世界各国で徴兵制復活の動きが加速する中で、徴兵制を維持している国の中には、独自の方式を採用している例も存在する。徴兵制と志願制を組み合わせた抽選方式や、一定の金額を納付することで兵役が免除される制度などが存在し、地政学的条件や軍運用の効率性を踏まえた仕組みとして高く評価されている。
タイでは、満21歳以上の男性を対象に毎年地域ごとに実施される「抽選」によって徴兵対象者が選定される。抽選には赤と黒のカードがあり、赤を引けば2年間の現役入隊、黒を引けば免除となる。なお、志願入隊の場合は高卒以上であれば1年間(中卒以下は2年間)の服役で済む。
抽選の確率は毎年の必要人員によって変動するが、一般的には赤(入隊)と黒(免除)の比率は2対8程度である。昨年は必要人員8万5,000人に対し、抽選で選ばれたのは4万人にとどまり、対象者の1割台半ばが徴兵された状況である。
メキシコもタイと同様、抽選で決まる兵役制度を採用している。18歳以上の男性が対象で、黒玉を引けば免除、白玉を引けば兵役に就くことになる。ただし、伝統的な常勤兵役ではなく、1年間の週末訓練に参加すれば兵役義務を遂行したとみなされる仕組みとなっている。海外在住のメキシコ人男性については、くじ引きを経ずに自動的に免除される措置が取られる。訓練負担が軽い分、免除率はタイと比べて大幅に低い。現地報道によると、今年の抽選では対象者の9割以上が兵役義務を遂行した扱いとなった。かつては白玉が4割程度であったが、近年はその倍以上に跳ね上がっているという。
メキシコでは、強力な軍備よりも軍の政治的中立性を重視する国家観から、伝統的な徴兵制度は適さないと判断され、この特異な兵役制度が維持されている。また、製造業やサービス業が中心の経済構造において、若年男性が長期間兵役に就くことで生じる経済的損失が大きいことも制度設計に影響したとされている。
トルコでは原則6カ月の徴兵制を採用しているが、政府に一定額を納付することで免除が可能となっている。これは言わば「兵役税」に相当し、約1カ月間の基礎軍事訓練を受ければ兵役義務を果たしたと認められる。北はロシア、東はシリアやイラクと国境を接するなど、常に安全保障上のリスクを抱える一方、全面的な志願制は維持コストが高いことが背景にある。

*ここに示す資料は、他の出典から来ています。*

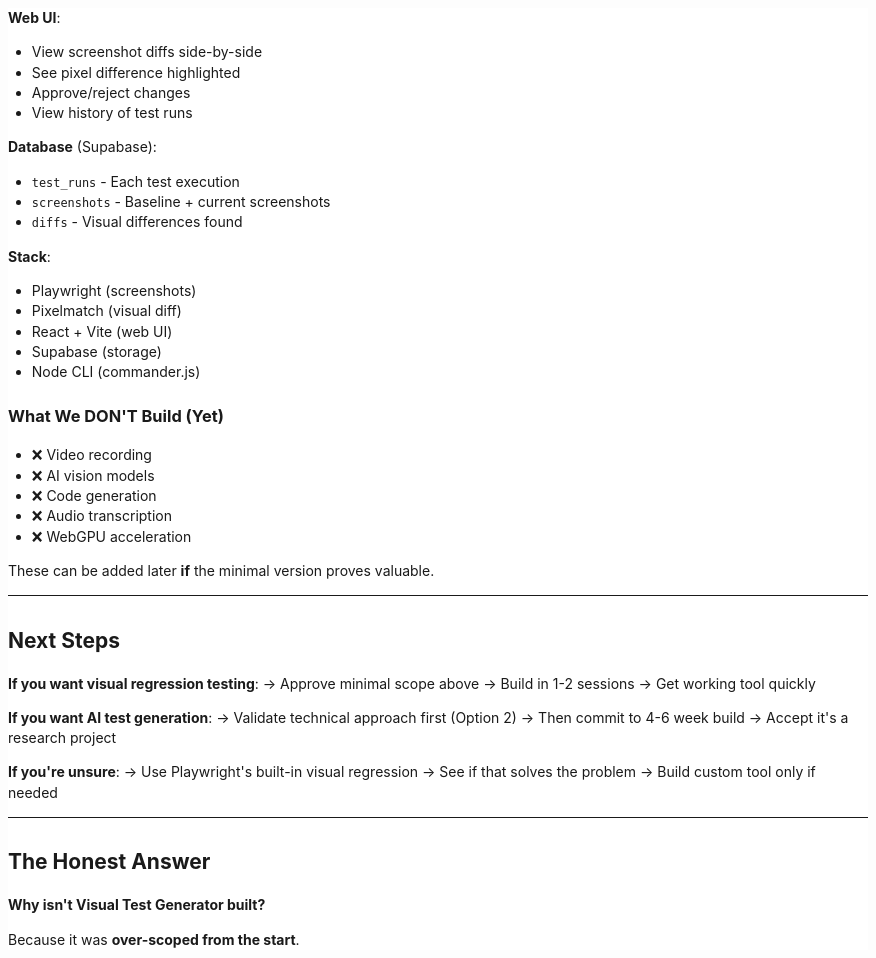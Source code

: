 **Web UI**:
- View screenshot diffs side-by-side
- See pixel difference highlighted
- Approve/reject changes
- View history of test runs

**Database** (Supabase):
- `test_runs` - Each test execution
- `screenshots` - Baseline + current screenshots
- `diffs` - Visual differences found

**Stack**:
- Playwright (screenshots)
- Pixelmatch (visual diff)
- React + Vite (web UI)
- Supabase (storage)
- Node CLI (commander.js)

### What We DON'T Build (Yet)

- ❌ Video recording
- ❌ AI vision models
- ❌ Code generation
- ❌ Audio transcription
- ❌ WebGPU acceleration

These can be added later **if** the minimal version proves valuable.

---

## Next Steps

**If you want visual regression testing**:
→ Approve minimal scope above
→ Build in 1-2 sessions
→ Get working tool quickly

**If you want AI test generation**:
→ Validate technical approach first (Option 2)
→ Then commit to 4-6 week build
→ Accept it's a research project

**If you're unsure**:
→ Use Playwright's built-in visual regression
→ See if that solves the problem
→ Build custom tool only if needed

---

## The Honest Answer

**Why isn't Visual Test Generator built?**

Because it was **over-scoped from the start**.
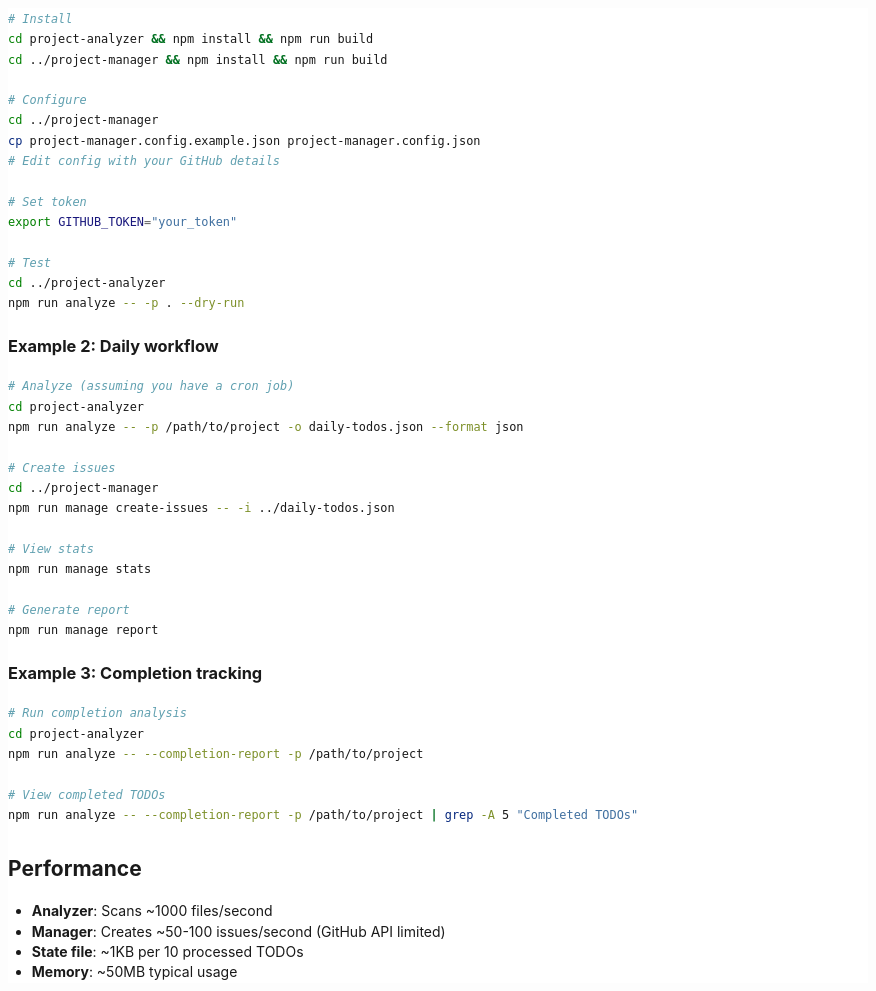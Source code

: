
 ```bash
# Install
cd project-analyzer && npm install && npm run build
cd ../project-manager && npm install && npm run build

# Configure
cd ../project-manager
cp project-manager.config.example.json project-manager.config.json
# Edit config with your GitHub details

# Set token
export GITHUB_TOKEN="your_token"

# Test
cd ../project-analyzer
npm run analyze -- -p . --dry-run
```

### Example 2: Daily workflow

```bash
# Analyze (assuming you have a cron job)
cd project-analyzer
npm run analyze -- -p /path/to/project -o daily-todos.json --format json

# Create issues
cd ../project-manager
npm run manage create-issues -- -i ../daily-todos.json

# View stats
npm run manage stats

# Generate report
npm run manage report
```

### Example 3: Completion tracking

```bash
# Run completion analysis
cd project-analyzer
npm run analyze -- --completion-report -p /path/to/project

# View completed TODOs
npm run analyze -- --completion-report -p /path/to/project | grep -A 5 "Completed TODOs"
```

## Performance

- **Analyzer**: Scans ~1000 files/second
- **Manager**: Creates ~50-100 issues/second (GitHub API limited)
- **State file**: ~1KB per 10 processed TODOs
- **Memory**: ~50MB typical usage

このため、義務兵役を基本としつつ、政府の財源確保という観点から金銭による免除制度が導入された経緯がある。兵役期間もかつては1年以上であったが、2019年の大改革により原則6カ月(延長可能)へと短縮され、若年層の失業緩和や徴兵制度の柔軟性向上を図る狙いがあったとされている。